Алиса прошла вглубь квартиры, зажгла свет на кухне. Лицо стало чётче. Глаза — уже не сонные. Я видел, как в ней копится — не злость даже, нет. Что-то сильнее. Глубже. Слишком человеческое.
Она обернулась.
— Ты серьёзно думал, что я ничего не почувствую? Что можно вот так — трахнуть меня ночью, смотреть на меня, как будто я тебе… как будто я тебе правда нужна — и ничего не сказать?
— Я хотел сказать, — начал я. — Просто...
— Просто что? — перебила она. — Ждал идеального момента? Тишины? Времени без Вариной улыбки, без моей руки на твоей груди, без того, как я смотрела на тебя, чёрт побери?
Я молчал.
— Я не хотел предавать, — хрипло сказал я. — Я не знал, как правильно. Варя — моя жизнь. И я так долго учился защищать её, не подставлять. Я…

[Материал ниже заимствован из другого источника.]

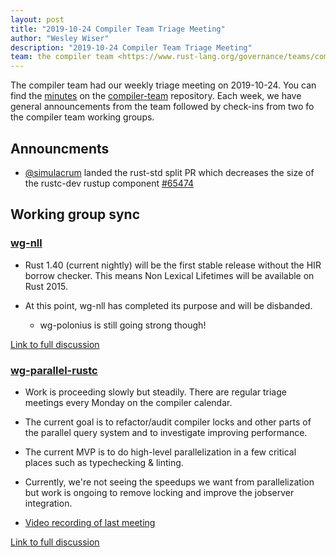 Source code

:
 ```yaml
---
layout: post
title: "2019-10-24 Compiler Team Triage Meeting"
author: "Wesley Wiser"
description: "2019-10-24 Compiler Team Triage Meeting"
team: the compiler team <https://www.rust-lang.org/governance/teams/compiler>
---
```


The compiler team had our weekly triage meeting on 2019-10-24.
You can find the [minutes](https://rust-lang.github.io/compiler-team/minutes/triage-meeting/2019-10-24/) on the [compiler-team](https://github.com/rust-lang/compiler-team) repository.
Each week, we have general announcements from the team followed by check-ins from two fo the compiler team working groups.

## Announcments

- [@simulacrum](https://github.com/Mark-Simulacrum) landed the rust-std split PR which decreases the size of the rustc-dev rustup component [#65474](https://github.com/rust-lang/rust/pull/65474)

## Working group sync

### [wg-nll](https://rust-lang.github.io/compiler-team/working-groups/nll/)

- Rust 1.40 (current nightly) will be the first stable release without the HIR borrow checker.
This means Non Lexical Lifetimes will be available on Rust 2015.

- At this point, wg-nll has completed its purpose and will be disbanded.
  - wg-polonius is still going strong though!

[Link to full discussion](https://rust-lang.zulipchat.com/#narrow/stream/131828-t-compiler/topic/weekly.20meeting.202019-10-24.20.2354818/near/178960111)

### [wg-parallel-rustc](https://rust-lang.github.io/compiler-team/working-groups/parallel-rustc/)

- Work is proceeding slowly but steadily.
There are regular triage meetings every Monday on the compiler calendar.

- The current goal is to refactor/audit compiler locks and other parts of the parallel query system and to investigate improving performance.

- The current MVP is to do high-level parallelization in a few critical places such as typechecking & linting.

- Currently, we're not seeing the speedups we want from parallelization but work is ongoing to remove locking and improve the jobserver integration.

- [Video recording of last meeting](https://youtu.be/lVjW0Nw8N_g)

[Link to full discussion](https://rust-lang.zulipchat.com/#narrow/stream/131828-t-compiler/topic/weekly.20meeting.202019-10-24.20.2354818/near/178960379)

— Господи, — перебила она. Голос дрогнул, но не от слёз — от гнева. — Может, ты ещё и женат, Виктор? А? Может, у тебя где-то жена, двое детей и дача в Ломоносове? И я просто была очередным отвлечением между семейным ужином и командировкой?
Я застыл.
— Нет! Чёрт возьми, нет! — сказал резко. — Я не женат. Ни на ком. И никогда не был. Варя — не из брака. Но она моя. С первого дня. Я один её растил, один ночами сидел, когда она болела. Один выбирал садики, нянечек, врачей.
— А трахался — не один, — выплюнула она. — Со мной. Без предупреждений. Без права выбора.
— Алиса… — сделал шаг ближе, но она подняла руку. Не прикасаться.
— Ты хоть понимаешь, как я себя чувствую сейчас?! — голос сорвался. — Ты поставил меня в позицию женщины, которая переспала с мужчиной с прошлым, о котором она не знала ни черта. Как будто ты сам выбирал, что мне позволено знать, а что нет.
— Я боялся, — честно сказал я. — Боялся, что если скажу — ты уйдёшь. Что всё, что было между нами… просто не выдержит этого.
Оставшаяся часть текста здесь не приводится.